MATERIAL SHOWN:
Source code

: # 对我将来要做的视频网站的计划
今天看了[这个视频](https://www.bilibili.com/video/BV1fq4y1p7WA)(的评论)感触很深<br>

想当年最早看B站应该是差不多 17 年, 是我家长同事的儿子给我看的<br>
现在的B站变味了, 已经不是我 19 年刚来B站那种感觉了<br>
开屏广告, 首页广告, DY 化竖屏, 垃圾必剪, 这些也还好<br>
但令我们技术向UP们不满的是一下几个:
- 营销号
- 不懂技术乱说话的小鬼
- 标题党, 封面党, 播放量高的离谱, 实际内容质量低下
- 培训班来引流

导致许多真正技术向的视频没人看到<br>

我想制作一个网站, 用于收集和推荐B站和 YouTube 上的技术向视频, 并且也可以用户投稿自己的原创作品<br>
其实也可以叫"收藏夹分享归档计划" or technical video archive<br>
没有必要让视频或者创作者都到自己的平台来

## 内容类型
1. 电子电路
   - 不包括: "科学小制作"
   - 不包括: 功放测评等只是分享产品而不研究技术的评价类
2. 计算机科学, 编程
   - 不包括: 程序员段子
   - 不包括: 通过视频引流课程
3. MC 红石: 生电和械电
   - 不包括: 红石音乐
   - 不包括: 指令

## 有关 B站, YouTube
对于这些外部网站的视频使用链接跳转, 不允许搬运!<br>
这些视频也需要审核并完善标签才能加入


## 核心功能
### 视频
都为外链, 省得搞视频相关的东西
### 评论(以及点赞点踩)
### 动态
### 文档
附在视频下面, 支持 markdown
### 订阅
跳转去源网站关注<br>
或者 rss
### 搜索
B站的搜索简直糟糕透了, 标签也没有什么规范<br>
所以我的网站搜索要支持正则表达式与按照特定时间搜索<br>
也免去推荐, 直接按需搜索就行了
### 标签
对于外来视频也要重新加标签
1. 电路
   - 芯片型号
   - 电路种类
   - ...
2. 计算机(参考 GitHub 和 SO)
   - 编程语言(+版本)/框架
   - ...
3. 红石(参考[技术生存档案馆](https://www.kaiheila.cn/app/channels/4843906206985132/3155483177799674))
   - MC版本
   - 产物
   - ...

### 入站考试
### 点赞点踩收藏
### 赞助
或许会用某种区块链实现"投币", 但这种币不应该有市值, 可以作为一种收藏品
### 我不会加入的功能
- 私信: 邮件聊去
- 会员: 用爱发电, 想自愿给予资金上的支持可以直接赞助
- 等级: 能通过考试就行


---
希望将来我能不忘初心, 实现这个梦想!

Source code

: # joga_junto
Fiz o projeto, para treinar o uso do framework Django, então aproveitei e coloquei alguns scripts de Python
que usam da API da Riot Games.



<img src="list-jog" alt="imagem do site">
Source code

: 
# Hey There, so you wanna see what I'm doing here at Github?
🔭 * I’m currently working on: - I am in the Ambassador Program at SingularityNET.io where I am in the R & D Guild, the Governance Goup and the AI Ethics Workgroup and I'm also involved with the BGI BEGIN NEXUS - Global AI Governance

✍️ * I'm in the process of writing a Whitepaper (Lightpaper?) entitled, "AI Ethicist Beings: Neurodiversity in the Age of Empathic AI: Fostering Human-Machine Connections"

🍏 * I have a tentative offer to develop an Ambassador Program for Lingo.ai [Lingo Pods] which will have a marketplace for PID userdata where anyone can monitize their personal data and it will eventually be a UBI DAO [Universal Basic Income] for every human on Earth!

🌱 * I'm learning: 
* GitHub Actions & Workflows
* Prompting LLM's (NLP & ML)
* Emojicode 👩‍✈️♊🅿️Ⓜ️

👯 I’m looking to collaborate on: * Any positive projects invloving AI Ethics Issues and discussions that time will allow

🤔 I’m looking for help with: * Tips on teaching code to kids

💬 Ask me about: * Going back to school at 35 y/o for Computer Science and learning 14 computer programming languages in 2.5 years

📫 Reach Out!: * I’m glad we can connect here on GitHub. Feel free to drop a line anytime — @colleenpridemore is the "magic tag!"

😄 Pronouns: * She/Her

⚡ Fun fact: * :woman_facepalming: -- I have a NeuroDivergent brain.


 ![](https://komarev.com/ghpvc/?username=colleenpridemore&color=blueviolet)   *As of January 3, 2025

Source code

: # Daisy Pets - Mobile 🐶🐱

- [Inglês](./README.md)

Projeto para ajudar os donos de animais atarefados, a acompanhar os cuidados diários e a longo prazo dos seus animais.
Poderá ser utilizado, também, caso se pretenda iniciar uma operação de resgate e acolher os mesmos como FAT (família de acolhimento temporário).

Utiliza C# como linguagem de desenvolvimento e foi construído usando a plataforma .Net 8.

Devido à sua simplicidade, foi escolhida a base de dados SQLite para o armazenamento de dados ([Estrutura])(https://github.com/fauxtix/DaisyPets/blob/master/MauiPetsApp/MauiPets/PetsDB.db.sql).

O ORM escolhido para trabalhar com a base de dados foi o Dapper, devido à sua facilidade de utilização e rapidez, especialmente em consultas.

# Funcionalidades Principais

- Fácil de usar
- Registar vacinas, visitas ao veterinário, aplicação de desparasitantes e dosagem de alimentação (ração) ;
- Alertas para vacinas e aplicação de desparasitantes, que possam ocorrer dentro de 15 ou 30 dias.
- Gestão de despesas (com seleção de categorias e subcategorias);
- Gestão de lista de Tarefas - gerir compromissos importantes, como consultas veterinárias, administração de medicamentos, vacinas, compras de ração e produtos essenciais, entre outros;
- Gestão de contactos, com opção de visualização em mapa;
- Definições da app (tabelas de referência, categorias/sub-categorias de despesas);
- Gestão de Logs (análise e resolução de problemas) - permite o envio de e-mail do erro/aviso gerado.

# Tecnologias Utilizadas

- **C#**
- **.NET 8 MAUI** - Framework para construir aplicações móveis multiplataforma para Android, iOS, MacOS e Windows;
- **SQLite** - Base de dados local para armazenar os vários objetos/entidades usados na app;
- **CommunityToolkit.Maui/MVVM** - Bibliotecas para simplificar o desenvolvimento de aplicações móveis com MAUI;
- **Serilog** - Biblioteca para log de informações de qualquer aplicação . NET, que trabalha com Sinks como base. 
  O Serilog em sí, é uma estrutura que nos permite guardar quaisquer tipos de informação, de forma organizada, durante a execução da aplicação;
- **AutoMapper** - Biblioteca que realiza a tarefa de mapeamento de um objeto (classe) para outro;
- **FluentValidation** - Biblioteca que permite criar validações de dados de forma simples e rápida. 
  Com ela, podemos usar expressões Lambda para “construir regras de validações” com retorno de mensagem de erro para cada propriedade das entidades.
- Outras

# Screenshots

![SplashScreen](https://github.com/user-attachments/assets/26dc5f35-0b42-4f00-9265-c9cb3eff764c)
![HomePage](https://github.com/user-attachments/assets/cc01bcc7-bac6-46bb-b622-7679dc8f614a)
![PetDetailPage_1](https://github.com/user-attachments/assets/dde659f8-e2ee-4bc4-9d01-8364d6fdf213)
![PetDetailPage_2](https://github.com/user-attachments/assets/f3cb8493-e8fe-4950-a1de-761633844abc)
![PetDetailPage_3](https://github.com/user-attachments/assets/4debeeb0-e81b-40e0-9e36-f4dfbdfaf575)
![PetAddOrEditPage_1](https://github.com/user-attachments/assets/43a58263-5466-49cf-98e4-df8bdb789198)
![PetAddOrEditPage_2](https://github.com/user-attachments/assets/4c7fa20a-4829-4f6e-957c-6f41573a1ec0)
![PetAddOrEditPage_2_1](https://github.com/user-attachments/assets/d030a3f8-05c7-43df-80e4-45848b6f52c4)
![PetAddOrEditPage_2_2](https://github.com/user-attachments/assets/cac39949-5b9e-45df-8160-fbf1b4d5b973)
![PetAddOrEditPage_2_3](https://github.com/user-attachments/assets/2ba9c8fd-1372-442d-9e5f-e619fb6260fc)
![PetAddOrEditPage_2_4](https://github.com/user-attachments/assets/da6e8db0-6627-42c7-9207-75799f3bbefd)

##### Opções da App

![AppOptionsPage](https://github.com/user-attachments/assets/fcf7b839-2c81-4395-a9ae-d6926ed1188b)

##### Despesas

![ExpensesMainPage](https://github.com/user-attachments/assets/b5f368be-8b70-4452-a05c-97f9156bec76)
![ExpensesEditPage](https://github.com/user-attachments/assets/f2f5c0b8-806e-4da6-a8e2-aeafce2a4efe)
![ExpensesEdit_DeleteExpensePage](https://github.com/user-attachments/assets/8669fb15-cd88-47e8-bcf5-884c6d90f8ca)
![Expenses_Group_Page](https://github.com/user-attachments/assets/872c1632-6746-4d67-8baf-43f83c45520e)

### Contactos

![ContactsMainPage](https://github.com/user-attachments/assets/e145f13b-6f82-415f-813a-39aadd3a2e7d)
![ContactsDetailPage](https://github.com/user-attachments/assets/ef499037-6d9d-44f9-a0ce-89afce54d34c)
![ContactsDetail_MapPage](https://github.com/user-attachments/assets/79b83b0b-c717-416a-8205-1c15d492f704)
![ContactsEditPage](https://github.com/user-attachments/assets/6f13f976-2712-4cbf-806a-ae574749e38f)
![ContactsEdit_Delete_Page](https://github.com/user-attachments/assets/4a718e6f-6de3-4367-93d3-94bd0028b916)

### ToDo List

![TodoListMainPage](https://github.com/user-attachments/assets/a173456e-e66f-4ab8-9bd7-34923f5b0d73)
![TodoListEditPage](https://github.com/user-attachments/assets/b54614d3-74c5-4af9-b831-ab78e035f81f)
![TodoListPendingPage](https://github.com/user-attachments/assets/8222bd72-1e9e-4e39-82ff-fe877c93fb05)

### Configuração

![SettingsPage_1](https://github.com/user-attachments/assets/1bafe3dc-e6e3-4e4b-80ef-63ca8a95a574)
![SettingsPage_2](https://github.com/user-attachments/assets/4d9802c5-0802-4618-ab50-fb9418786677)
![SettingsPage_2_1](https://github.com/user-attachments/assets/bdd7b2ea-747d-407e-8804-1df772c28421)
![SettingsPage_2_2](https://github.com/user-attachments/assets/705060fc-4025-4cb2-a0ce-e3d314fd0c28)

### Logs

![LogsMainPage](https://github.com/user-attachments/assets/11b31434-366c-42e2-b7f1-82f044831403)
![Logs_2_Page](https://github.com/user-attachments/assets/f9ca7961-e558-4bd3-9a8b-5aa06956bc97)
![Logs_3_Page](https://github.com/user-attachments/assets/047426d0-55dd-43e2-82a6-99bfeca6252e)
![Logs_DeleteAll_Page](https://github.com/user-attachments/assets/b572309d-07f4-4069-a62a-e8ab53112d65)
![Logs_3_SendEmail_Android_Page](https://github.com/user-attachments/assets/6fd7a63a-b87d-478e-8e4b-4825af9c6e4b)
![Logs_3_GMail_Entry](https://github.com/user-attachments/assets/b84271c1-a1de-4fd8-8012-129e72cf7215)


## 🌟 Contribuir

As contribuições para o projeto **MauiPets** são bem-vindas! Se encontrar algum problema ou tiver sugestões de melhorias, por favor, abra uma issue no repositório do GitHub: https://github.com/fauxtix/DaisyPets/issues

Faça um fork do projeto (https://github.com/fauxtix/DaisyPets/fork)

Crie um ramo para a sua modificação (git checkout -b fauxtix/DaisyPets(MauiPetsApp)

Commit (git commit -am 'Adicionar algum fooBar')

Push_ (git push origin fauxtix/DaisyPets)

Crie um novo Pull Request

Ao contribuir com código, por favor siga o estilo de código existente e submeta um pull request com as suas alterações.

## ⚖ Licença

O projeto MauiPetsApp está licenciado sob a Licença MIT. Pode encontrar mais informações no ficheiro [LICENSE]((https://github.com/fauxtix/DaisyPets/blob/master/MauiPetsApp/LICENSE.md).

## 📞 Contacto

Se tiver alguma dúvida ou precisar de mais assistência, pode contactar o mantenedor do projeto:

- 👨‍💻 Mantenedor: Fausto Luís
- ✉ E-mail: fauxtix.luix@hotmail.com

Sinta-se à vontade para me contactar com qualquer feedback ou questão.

YOUR OBJECTIVE: Search the records line by line for the word "desenvolvimento" and copy every line where it appears.

TASK SOLUTION:
Utiliza C# como linguagem de desenvolvimento e foi construído usando a plataforma .Net 8.
- **CommunityToolkit.Maui/MVVM** - Bibliotecas para simplificar o desenvolvimento de aplicações móveis com MAUI;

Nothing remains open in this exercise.